Strategic Planning in Turbulence

Stu’s News
with Trina’s Tips



In previous times, we’ve used a three-part process for helping firms in their strategic planning.

1.    Client Focus Group.

Too often, firms gather their leaders and use their individual insights to forecast where the marketplace will for the next five years or so.  The problem:  it reflects the bias and enthusiasm of our leaders, and not necessarily where the marketplace will be.  Inviting 18 to 24 outsiders – clients or “knowledgeable third parties” (e.g. economic development directors, politicians, lenders, realtors) – to a three-hour session will yield client-based perceptions of growth markets … with numeric “market strength” scores.

2.    Market Verification.

Before making a decision based on the collective wisdom of our guests and our firm leaders, select the most promising markets – usually some new markets that are of interest and some mainstay markets – and conduct research into each, to raise the confidence level of likely behavior in those markets, before investing your firm’s resources in them.

3.    Strategic Planning Retreat.

Now your firm’s leaders receive a thorough briefing on likely behavior in each market of interest.  From that, they can select the most promising and develop detailed action plans for capturing work from each desired market.

This three-phase process is detailed in our marketing book, which can be readily downloaded from our web site.  However, I’m seeing a slightly different process producing excellent results at a time when market forecasting is less certain because of the general nervousness and lack of certainty in what lies ahead.

Here’s a new variation of the Mandeville Techniques, which combines general client feedback with needs forecasting … and response testing.

Begin with the questions from your Mandeville Feedback form.  If you experience major unhappiness from an existing client, just gather the feedback data and leave.  Promise to come back with corrective actions in short order.  (In fact, the only risk in this process is listening to feedback and not taking corrective action, as it destroys your credibility.)

You can also use this process on past clients, adjusting the phrasing of your questions, such as … “When we were working with you on those previous projects, what did you like best or value most, overall?” You can also use this process with people prospective clients – people with whom you have not worked … “In general, what have you found that you liked best or valued most from consultants with whom you’ve worked?”

Responses to this question from prospective new clients certainly give you a wealth of information you can use when you’re eventually structuring your approach to addressing one of their upcoming projects.  That’s a short-term benefit.  There’s more …

When you’ve completed your feedback questions, received a “client satisfaction” benchmark score and summarized and verified what you’ve learned, then shift to market trend information, from your Market Interview form …

“I really appreciate the feedback you’ve shared.  I’d like to also learn your perceptions of what you see happening in your types of projects over the next, say, eight to ten years. …”

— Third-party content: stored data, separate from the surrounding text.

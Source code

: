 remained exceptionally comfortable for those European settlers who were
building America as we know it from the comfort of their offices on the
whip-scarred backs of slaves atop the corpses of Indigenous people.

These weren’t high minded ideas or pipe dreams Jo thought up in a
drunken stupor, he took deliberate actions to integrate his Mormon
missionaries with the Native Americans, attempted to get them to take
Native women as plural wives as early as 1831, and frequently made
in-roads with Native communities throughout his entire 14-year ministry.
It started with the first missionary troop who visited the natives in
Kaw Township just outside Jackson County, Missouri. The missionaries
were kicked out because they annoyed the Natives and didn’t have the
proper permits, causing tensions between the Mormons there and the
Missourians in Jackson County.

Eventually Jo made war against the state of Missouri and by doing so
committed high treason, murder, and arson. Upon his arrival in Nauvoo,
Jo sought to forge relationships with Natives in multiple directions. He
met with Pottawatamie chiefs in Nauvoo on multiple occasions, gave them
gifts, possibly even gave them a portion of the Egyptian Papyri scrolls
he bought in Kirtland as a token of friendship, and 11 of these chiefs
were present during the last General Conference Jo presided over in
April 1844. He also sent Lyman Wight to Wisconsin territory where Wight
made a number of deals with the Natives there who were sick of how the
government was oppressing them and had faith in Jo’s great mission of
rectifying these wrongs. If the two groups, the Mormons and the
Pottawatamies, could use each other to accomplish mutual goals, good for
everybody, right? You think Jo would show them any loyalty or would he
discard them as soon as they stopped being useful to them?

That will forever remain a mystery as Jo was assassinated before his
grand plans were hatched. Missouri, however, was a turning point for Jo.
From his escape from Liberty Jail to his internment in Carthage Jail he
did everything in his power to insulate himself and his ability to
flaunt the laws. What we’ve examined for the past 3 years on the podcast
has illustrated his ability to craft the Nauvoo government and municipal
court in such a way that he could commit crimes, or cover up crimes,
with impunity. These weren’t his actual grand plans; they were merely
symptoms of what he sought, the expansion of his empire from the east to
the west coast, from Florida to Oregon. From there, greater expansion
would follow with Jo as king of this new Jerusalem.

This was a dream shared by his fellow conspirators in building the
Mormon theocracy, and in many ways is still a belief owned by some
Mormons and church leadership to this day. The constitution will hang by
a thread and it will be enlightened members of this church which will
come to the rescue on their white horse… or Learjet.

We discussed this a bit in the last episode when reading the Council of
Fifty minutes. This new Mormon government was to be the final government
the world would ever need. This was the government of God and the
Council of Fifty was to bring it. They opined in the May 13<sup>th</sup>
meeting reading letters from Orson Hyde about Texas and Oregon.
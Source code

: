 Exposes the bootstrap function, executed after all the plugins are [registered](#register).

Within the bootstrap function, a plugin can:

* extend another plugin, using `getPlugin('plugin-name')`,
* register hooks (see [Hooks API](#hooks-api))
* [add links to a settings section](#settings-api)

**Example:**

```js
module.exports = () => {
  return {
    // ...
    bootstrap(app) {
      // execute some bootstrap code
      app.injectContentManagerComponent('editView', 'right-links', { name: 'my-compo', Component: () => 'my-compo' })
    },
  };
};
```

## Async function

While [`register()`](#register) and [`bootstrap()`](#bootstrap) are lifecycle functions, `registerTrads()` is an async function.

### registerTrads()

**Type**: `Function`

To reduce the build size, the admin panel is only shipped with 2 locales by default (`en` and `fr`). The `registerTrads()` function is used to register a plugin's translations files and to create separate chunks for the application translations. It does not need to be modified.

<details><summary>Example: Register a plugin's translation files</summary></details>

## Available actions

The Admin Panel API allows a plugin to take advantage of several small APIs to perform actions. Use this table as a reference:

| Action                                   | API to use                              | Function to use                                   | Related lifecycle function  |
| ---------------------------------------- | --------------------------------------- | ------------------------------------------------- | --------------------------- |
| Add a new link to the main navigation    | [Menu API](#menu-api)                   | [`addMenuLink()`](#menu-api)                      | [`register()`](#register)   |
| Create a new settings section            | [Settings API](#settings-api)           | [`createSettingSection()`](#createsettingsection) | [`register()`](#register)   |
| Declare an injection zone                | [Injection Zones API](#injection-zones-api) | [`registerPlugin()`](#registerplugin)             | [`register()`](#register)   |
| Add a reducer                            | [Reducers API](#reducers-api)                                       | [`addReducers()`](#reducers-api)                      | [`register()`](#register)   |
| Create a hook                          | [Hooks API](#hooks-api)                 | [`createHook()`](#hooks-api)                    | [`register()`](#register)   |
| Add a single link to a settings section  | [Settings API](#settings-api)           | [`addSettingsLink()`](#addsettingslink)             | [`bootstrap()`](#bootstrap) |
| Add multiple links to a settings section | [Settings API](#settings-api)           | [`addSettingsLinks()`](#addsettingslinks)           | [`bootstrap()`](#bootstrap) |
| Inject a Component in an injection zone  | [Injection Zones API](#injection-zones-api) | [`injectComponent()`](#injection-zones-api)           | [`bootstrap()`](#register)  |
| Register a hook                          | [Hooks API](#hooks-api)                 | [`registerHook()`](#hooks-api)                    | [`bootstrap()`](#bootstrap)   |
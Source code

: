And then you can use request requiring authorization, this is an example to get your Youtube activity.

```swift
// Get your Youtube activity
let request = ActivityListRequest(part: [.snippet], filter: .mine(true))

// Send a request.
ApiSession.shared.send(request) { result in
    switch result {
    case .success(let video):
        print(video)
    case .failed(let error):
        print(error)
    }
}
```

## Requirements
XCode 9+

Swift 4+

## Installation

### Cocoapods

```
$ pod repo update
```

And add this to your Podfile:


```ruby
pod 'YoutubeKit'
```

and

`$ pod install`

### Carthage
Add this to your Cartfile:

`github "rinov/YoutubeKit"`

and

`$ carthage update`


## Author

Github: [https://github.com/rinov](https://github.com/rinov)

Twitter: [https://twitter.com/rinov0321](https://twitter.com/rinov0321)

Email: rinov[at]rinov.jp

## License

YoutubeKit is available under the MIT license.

After you’ve interviewed several clients in any given market, the data from the first three questions in your Market Interview form will give you an excellent picture of what lies ahead in that market … growing, shrinking, or just shifting … and many markets are in flux.
Then comes Market Interview questions #4 and #5 … ”What kind of help will be most important to you in addressing the issues you’re anticipating?” and “If you could design the perfect consultant (or team or firm) for meeting your needs, what would that be?” We need to start thinking “out of the box.”  Traditional consultant team disciplines and project delivery systems are changing with the shifting pressures on clients.
Sometimes, a specialist in wastewater treatment is uncomfortable asking a client about trends that shift away from his or her background.  “They’re talking about public relations, fundraising, and consensus building … in addition to engineering disciplines that are not up my alley.  And they even want someone to set up their rate and collections systems;  that’s not engineering!”

You don’t have to personally solve all these problems, but you do have to listen, to learn what they are.  If you can then identify coming trends in markets you wish to serve, and can identify client ideals for project support – whatever they may be – and can stay flexible and able to put together specialists and project approaches you may never have tried before, you’re in for some new learning … and … some prosperity in the midst of an uncertain and turbulent economic environment.

Trina has been doing an increased number of interviews for firms, as an “outside third party.”  The positive response from clients to the initial interview, and then to a subsequent interview after corrective action has been taken, is phenomenal.  Payback for the firms has been immediate and huge.

The one discovery that leaves us sad:  No one else – and many of the clients with whom Trina meets are major clients who award millions of fee dollar contracts a year, and who have worked with many of our major and most prestigious  firms – has come to them with these questions and with follow-up action.  It’s time to “walk the talk” and change the norm in our profession, for the sake of our clients and for our own positive future.